It's nice to see a big ideas like Web Services settle down and get married to just how things are done.
It wasn't too long ago it was out there pounding the pavement just to get noticed. But like all good XML based ideas, it didn't take long to be taken for granted.
With the current generation of services where RSS and AJAX are replacing SOAP and REST things are getting easier and easier.
And with XQuery and MarkLogic Server in the picture . . . well it might be time for Web Services to put on it's services are part of the web slippers and pick up the background technology newsletter.
At it's core the idea is simple: you make something that outputs XML, I make a request with some parameters . . . and we are sharing data and content.
In the beginning, it got really complex because just doing that simple task was fairly hard. You had to build a data layer, some application logic, a web layer, an output layer and an input layer.
Best to standardize what we can (hence SOAP and REST) so we can invest all this effort once.
Fair enough - but in the back rooms of the tech labs, everyone was writing little, no-protocol web services that . . . well they output XML from a request.
This was one step beyond old fashioned web scraping . . . and like that old idea it worked and kept on working. If you look closely, the simple web services are how most things are done these days.
But can't it be simpler than using the XML add-ons to Java?
And what about all the content and data NOT exposed as nice XML?
Enter MarkLogic XQuery - the Best Scraper on the Web.
Using XQuery and MarkLogic Server, this one line a web service client (execute this is cq as set up in the tutorial):
(: get a list of titles form the Art and Design RSS feed of the New York Times :)
(: use the MarkLogic Server http-get built-in :)
xdmp:http-get("http://www.nytimes.com/services/xml/rss/nyt/ArtandDesign.xml")

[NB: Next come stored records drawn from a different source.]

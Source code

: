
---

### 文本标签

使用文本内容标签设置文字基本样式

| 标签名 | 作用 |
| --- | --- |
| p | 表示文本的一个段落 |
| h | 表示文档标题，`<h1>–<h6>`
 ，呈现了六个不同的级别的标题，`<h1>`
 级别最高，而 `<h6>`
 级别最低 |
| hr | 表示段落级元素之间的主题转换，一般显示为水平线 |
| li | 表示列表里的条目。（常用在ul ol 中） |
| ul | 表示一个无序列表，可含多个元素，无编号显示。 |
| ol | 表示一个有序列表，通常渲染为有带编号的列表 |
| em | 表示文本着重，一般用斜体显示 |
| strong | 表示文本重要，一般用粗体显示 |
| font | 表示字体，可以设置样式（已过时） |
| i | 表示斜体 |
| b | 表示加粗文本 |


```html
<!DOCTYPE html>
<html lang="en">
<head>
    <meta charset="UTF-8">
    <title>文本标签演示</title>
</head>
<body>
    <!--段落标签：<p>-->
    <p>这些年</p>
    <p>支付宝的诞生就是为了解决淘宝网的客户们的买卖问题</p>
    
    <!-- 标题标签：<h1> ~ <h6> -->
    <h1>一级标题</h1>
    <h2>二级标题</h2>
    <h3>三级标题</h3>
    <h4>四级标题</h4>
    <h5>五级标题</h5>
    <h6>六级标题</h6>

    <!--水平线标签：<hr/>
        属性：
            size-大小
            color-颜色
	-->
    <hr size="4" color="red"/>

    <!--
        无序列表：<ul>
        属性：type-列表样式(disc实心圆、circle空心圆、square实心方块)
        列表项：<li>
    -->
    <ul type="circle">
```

You can then do what you want with that XML content returned:
(: make a list of the items and create links :)
<ul>{
for $item in xdmp:http-get("http://www.nytimes.com/services/xml/rss/nyt/ArtandDesign.xml")//item
return
<li>
<a href="{fn:string($item/link)}">{fn:string($item/title)}</a>
</li>
}</ul>
and you have the links from the RSS:
- Art: Swimming With Famous Dead Sharks
- Art: Now in Moving Pictures: The Multitudes of Nikki S. Lee
- The Paris of Brassaï Goes on Sale
- Martha Holmes, 83, Pioneer in Photography, Dies
- Art Review | 'Picasso and American Art': Everybody Loves Pablo
- A Mezzanine Done Over in Bricks, Evocative and Immediate
But the real power of MarkLogic Server is what you can do on actual web pages - how about getting an image from google image search?
(: tidy returns in the xhtml namespace :)
declare namespace html="http://www.w3.org/1999/xhtml"
(: lets do a search for xquery images :)
let $search := "xquery"
(: well just call the google image search directly :)
let $request-url :=
fn:concat("http://images.google.com/images?q=",$search,"&hl=en&btnG=Search+Images")
(: make the request :)
let $request-results := xdmp:http-get($request-url)
(: take the second node of the results - the returned content and use tidy to make it XML :)
let $tidy-results := xdmp:tidy($request-results[2])
(: use XPath to return the first image :)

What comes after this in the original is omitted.